For the material that follows, list every line containing the word "sempre".

══════════

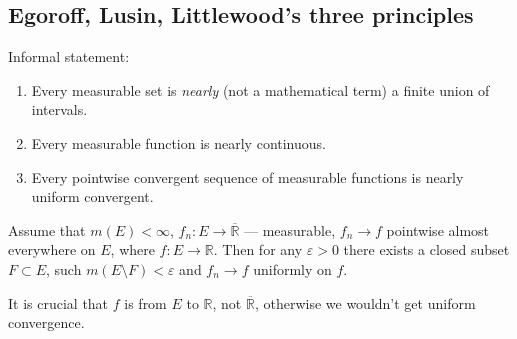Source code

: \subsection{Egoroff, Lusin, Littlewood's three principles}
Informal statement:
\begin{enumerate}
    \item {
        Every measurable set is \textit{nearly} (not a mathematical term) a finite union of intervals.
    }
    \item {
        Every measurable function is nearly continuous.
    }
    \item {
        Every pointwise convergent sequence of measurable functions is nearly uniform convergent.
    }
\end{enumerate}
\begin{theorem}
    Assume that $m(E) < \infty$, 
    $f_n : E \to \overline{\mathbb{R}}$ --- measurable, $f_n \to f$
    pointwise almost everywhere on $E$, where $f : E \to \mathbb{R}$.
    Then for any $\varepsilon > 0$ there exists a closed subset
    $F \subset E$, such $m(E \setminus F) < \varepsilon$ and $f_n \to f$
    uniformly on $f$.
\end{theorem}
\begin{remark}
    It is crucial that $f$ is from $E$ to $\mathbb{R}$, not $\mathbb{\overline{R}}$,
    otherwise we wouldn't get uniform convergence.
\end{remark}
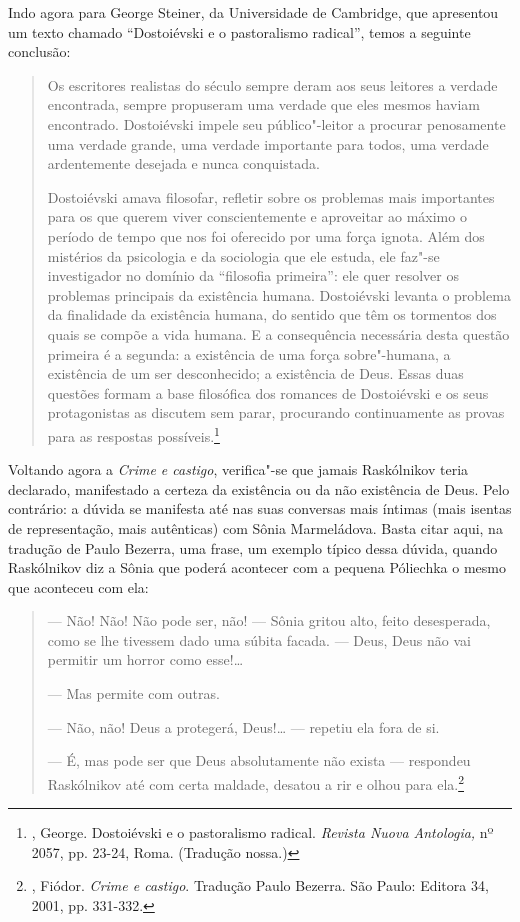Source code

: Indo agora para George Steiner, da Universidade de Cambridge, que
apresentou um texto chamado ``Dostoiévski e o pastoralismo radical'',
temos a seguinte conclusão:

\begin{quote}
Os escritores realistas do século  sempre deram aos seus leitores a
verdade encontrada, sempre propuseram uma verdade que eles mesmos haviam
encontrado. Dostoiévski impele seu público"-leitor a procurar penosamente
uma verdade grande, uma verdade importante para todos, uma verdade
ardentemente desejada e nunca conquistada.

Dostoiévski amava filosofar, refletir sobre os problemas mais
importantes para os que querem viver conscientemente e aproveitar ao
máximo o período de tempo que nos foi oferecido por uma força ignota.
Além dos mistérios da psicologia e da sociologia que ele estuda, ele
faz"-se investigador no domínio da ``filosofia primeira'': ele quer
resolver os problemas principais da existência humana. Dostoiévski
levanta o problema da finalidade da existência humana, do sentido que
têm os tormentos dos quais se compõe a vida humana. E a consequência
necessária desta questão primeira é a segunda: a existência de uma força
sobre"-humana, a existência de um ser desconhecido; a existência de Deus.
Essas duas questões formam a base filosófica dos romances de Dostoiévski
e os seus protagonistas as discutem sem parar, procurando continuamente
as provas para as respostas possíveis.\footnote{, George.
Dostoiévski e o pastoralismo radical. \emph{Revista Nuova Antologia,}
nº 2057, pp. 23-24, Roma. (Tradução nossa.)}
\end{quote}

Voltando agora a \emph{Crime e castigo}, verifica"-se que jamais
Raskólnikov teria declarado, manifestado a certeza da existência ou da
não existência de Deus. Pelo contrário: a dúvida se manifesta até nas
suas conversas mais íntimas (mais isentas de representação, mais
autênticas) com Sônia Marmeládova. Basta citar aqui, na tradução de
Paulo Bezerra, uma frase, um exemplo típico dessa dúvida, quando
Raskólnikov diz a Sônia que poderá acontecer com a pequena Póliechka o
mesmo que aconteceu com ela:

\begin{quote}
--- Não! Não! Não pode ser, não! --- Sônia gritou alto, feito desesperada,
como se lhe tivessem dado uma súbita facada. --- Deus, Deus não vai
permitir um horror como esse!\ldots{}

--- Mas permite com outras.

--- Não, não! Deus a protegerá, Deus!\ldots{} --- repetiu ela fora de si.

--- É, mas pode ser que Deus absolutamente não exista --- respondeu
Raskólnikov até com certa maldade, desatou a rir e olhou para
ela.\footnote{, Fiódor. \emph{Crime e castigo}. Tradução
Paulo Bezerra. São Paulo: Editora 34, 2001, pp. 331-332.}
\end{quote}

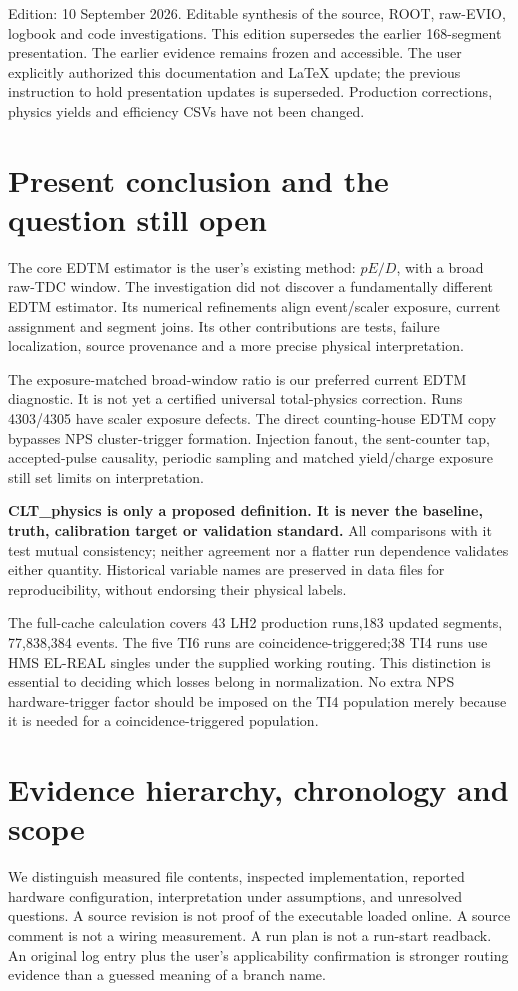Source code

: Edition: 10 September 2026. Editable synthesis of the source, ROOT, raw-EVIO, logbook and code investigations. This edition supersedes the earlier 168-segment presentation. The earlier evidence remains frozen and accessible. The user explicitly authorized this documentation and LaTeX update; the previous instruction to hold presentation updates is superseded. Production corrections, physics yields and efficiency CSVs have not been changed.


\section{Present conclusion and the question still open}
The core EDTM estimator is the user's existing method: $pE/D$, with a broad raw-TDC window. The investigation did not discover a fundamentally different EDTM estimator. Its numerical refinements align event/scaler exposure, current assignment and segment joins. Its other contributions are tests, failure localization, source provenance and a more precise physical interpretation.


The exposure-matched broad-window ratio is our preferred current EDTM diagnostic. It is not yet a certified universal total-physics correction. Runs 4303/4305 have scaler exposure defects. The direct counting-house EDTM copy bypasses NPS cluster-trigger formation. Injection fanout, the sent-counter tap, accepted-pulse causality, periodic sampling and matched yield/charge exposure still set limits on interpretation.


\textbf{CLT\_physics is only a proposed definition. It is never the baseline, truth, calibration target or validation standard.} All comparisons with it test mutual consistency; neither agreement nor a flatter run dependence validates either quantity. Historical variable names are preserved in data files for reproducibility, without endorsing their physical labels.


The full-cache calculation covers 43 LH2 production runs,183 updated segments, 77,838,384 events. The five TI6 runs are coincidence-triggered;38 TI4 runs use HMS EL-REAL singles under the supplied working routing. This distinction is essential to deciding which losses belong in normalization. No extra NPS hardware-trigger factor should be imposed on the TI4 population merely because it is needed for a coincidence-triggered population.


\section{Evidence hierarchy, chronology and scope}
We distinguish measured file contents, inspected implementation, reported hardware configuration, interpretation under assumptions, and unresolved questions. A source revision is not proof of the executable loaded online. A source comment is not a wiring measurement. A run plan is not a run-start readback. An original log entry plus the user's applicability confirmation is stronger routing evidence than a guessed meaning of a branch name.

══════════

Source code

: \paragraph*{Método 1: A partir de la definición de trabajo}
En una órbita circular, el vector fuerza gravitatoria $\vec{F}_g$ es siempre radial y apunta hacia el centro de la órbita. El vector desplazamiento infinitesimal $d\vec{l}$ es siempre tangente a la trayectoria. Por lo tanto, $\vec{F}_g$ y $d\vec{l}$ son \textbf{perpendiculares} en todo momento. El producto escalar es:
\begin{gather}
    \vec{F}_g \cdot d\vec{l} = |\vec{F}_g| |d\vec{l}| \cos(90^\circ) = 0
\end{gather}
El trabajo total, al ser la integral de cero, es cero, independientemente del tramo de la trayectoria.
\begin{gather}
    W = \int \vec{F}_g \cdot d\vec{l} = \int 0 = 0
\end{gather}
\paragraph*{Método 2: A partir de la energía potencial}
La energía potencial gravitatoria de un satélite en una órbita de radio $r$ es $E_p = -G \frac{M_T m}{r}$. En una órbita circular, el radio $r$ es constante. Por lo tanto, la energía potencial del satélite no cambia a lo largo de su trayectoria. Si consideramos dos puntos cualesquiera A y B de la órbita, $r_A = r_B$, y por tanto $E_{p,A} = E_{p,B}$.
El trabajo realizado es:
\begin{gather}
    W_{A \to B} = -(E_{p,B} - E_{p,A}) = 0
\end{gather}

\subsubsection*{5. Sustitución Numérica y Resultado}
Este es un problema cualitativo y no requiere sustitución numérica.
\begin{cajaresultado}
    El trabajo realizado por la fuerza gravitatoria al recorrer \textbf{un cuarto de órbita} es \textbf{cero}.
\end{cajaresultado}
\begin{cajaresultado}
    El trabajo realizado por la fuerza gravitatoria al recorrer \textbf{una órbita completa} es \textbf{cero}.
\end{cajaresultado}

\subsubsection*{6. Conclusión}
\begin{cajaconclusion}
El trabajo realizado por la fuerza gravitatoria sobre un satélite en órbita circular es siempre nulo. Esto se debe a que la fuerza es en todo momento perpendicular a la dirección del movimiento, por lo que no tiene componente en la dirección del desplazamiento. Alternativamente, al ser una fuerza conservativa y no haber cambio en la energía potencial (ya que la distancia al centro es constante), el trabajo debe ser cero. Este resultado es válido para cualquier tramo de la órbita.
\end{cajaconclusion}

══════════

| ANSWER |
Os escritores realistas do século  sempre deram aos seus leitores a
verdade encontrada, sempre propuseram uma verdade que eles mesmos haviam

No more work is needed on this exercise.